▶ [Activity]: If a line below contains the word "dalam", count it. Please give the total and nothing else.

Dataset excerpts START

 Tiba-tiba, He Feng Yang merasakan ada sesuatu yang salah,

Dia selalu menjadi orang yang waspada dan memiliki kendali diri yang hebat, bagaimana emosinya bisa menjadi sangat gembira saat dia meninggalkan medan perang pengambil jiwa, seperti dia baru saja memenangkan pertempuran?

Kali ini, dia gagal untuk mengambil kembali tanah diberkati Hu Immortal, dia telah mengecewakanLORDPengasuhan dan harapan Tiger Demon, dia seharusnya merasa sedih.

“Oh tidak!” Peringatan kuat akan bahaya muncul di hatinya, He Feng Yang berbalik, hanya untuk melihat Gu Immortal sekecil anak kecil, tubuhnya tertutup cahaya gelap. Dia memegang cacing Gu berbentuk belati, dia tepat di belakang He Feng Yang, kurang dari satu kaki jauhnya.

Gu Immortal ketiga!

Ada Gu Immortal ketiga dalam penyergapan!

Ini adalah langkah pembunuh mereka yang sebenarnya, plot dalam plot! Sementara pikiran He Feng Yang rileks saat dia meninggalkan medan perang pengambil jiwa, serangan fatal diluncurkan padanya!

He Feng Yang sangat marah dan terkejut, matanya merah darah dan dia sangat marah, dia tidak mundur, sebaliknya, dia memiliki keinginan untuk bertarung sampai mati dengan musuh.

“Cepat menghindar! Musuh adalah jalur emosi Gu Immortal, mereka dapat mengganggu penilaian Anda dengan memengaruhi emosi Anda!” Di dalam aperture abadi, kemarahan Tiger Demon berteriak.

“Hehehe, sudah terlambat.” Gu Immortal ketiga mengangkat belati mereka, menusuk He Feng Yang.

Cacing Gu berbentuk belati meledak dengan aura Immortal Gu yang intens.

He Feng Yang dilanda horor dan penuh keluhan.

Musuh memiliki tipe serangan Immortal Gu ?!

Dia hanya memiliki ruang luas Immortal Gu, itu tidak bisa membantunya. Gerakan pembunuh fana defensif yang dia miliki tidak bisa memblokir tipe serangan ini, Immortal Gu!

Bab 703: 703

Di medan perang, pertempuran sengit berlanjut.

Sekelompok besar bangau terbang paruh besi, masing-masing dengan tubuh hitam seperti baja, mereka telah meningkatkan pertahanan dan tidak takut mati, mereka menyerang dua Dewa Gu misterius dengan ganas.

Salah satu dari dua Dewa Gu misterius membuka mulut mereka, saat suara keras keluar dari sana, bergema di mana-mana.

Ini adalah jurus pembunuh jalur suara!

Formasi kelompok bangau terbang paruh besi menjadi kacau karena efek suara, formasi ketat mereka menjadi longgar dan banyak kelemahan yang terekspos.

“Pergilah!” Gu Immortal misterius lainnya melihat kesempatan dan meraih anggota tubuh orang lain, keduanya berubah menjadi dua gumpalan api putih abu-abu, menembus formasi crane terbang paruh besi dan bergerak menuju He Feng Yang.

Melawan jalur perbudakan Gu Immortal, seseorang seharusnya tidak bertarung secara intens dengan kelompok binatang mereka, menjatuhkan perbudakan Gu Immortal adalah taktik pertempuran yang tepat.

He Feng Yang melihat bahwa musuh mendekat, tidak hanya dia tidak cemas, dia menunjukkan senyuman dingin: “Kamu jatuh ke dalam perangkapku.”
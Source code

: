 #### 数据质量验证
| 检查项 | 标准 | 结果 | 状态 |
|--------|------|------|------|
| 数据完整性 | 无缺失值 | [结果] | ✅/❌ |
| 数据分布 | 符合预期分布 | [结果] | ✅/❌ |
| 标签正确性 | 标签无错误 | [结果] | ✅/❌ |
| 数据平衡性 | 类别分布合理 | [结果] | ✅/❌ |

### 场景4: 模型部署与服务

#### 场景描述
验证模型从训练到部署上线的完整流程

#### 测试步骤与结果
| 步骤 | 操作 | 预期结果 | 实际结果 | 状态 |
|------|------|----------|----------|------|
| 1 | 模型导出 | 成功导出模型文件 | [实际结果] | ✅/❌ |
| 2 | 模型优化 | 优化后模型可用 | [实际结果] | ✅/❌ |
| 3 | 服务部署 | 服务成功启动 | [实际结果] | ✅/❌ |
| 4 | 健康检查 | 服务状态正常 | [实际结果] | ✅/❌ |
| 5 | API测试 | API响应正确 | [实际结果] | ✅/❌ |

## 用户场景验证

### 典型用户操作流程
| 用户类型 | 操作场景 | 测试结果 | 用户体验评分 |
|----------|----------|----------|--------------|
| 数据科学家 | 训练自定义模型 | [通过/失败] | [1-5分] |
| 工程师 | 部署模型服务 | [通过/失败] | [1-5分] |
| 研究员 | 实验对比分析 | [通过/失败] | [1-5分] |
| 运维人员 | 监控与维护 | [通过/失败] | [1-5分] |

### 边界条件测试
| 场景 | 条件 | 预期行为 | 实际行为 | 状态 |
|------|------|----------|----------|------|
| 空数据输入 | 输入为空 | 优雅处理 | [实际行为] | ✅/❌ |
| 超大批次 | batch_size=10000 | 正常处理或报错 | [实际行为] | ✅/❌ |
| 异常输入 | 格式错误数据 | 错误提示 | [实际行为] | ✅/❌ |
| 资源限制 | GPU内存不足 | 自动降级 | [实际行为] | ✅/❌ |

Dataset excerpts END

▶ [Solution for this exercise]: 4